Requirement:
Set the entries below down again, please. Match them exactly.

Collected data

_ _ _ _ _

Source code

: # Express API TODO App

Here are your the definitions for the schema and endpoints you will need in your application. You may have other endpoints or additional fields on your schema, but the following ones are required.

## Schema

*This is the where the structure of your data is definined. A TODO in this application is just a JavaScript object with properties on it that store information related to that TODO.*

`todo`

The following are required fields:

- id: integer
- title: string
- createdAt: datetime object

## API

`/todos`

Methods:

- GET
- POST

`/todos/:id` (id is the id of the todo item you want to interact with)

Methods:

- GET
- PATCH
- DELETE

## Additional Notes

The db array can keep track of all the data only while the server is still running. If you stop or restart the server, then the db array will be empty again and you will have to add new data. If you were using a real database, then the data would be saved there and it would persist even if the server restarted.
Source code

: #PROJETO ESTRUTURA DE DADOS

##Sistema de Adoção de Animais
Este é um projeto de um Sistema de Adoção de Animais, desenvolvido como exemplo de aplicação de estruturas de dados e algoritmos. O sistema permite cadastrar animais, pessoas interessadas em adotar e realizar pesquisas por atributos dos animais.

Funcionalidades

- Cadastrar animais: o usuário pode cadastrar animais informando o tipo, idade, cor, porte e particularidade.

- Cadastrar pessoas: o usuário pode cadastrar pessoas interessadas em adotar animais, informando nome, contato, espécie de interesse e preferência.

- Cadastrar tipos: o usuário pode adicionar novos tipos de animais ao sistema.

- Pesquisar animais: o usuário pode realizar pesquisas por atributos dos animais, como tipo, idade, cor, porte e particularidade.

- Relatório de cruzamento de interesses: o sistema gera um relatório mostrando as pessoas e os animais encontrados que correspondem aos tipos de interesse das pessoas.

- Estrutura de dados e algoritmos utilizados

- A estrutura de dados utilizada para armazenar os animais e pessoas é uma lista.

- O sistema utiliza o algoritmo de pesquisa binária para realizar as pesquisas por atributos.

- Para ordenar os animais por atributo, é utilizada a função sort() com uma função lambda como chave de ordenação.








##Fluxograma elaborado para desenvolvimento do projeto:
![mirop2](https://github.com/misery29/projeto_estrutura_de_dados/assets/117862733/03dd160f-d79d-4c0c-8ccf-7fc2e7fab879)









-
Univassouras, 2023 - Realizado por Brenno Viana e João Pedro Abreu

_ _ _ _ _

Your response:
Source code

: # Express API TODO App

Here are your the definitions for the schema and endpoints you will need in your application. You may have other endpoints or additional fields on your schema, but the following ones are required.

## Schema

*This is the where the structure of your data is definined. A TODO in this application is just a JavaScript object with properties on it that store information related to that TODO.*

`todo`

The following are required fields:

- id: integer
- title: string
- createdAt: datetime object

## API

`/todos`

Methods:

- GET
- POST

`/todos/:id` (id is the id of the todo item you want to interact with)

Methods:

- GET
- PATCH
- DELETE

## Additional Notes

The db array can keep track of all the data only while the server is still running. If you stop or restart the server, then the db array will be empty again and you will have to add new data. If you were using a real database, then the data would be saved there and it would persist even if the server restarted.
Source code

: #PROJETO ESTRUTURA DE DADOS

##Sistema de Adoção de Animais
Este é um projeto de um Sistema de Adoção de Animais, desenvolvido como exemplo de aplicação de estruturas de dados e algoritmos. O sistema permite cadastrar animais, pessoas interessadas em adotar e realizar pesquisas por atributos dos animais.

Funcionalidades

- Cadastrar animais: o usuário pode cadastrar animais informando o tipo, idade, cor, porte e particularidade.

- Cadastrar pessoas: o usuário pode cadastrar pessoas interessadas em adotar animais, informando nome, contato, espécie de interesse e preferência.

- Cadastrar tipos: o usuário pode adicionar novos tipos de animais ao sistema.

- Pesquisar animais: o usuário pode realizar pesquisas por atributos dos animais, como tipo, idade, cor, porte e particularidade.

- Relatório de cruzamento de interesses: o sistema gera um relatório mostrando as pessoas e os animais encontrados que correspondem aos tipos de interesse das pessoas.

- Estrutura de dados e algoritmos utilizados

- A estrutura de dados utilizada para armazenar os animais e pessoas é uma lista.

- O sistema utiliza o algoritmo de pesquisa binária para realizar as pesquisas por atributos.

- Para ordenar os animais por atributo, é utilizada a função sort() com uma função lambda como chave de ordenação.








##Fluxograma elaborado para desenvolvimento do projeto:
![mirop2](https://github.com/misery29/projeto_estrutura_de_dados/assets/117862733/03dd160f-d79d-4c0c-8ccf-7fc2e7fab879)









-
Univassouras, 2023 - Realizado por Brenno Viana e João Pedro Abreu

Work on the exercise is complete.